1. Start with the integral ∫(7tan^2 u + 15)du.

2. Since we don't have a direct formula for the integral of tan^2 u, we need to manipulate the equation to simplify it.

3. Notice that 7tan^2 u + 15 can be factored as 7(tan^2 u + 15/7).

4. The term (tan^2 u + 15/7) can be rewritten as (tan^2 u + 1 - 1 + 15/7), where we separated 15/7 into 1 and 15/7.

5. Simplify further to get (tan^2 u + 1) + (-1 + 15/7).

6. The first portion, (tan^2 u + 1), can be solved using the approach we discussed earlier, which gives us tan u.

7. The second portion, (-1 + 15/7), simplifies to -2/7.

8. Therefore, the integral of (7tan^2 u + 15)du becomes the integral of (tan^2 u + 1)du + (-2/7)du.

9. Using our previous result, we know that the integral of (tan^2 u + 1)du is tan u.

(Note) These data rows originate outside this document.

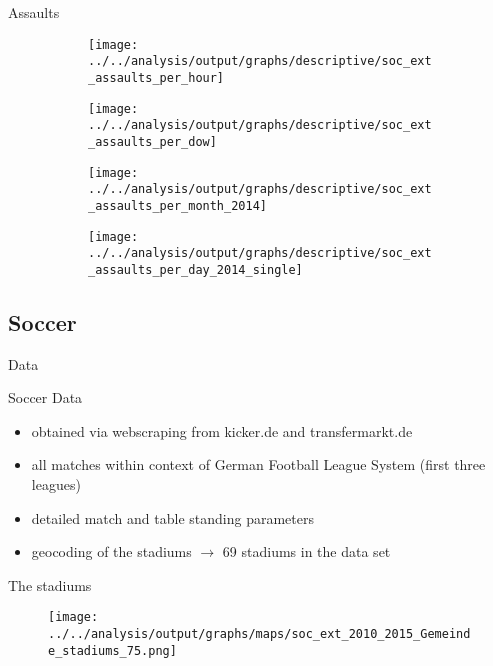 \documentclass[usenames,dvipsnames]{beamer} %
\begin{document}
	\begin{frame}{Assaults}
		\begin{figure}
			\begin{subfigure}[h]{0.48\linewidth}\centering
				\texttt{[image: ../../analysis/output/graphs/descriptive/soc\_ext\_assaults\_per\_hour]}
			\end{subfigure}
			\begin{subfigure}[h]{0.48\linewidth}\centering
				\texttt{[image: ../../analysis/output/graphs/descriptive/soc\_ext\_assaults\_per\_dow]}
			\end{subfigure}
			\begin{subfigure}[h]{0.48\linewidth}\centering
				\texttt{[image: ../../analysis/output/graphs/descriptive/soc\_ext\_assaults\_per\_month\_2014]}
			\end{subfigure}
			\begin{subfigure}[h]{0.48\linewidth}\centering
				\texttt{[image: ../../analysis/output/graphs/descriptive/soc\_ext\_assaults\_per\_day\_2014\_single]}
			\end{subfigure}
		\end{figure}
	\end{frame}


	\subsection{Soccer}
	\begin{frame}{Data}
		\begin{block}{Soccer Data}
			\begin{itemize}
				\item obtained via webscraping from kicker.de and transfermarkt.de
				\item all matches within context of German Football League System (first three leagues)
				\item detailed match and table standing parameters
				\item geocoding of the stadiums $\rightarrow$ 69 stadiums in the data set
			\end{itemize}
		\end{block}
	\end{frame}

	\begin{frame}{The stadiums}
		\begin{figure}
			\texttt{[image: ../../analysis/output/graphs/maps/soc\_ext\_2010\_2015\_Gemeinde\_stadiums\_75.png]}
		\end{figure}
	\end{frame}
\end{document}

10. The integral of (-2/7)du is (-2/7)u.

11. Combining these results, the final solution is tan u - (2/7)u + C, where C is the constant of integration.

So, the correct answer to the second problem is 7tan u - (2/7)u + C, or you can also write it as 7tan u + (-2/7)u + C, whichever format you prefer.

I hope this explanation helps you understand how to approach and solve integrals involving tan^2.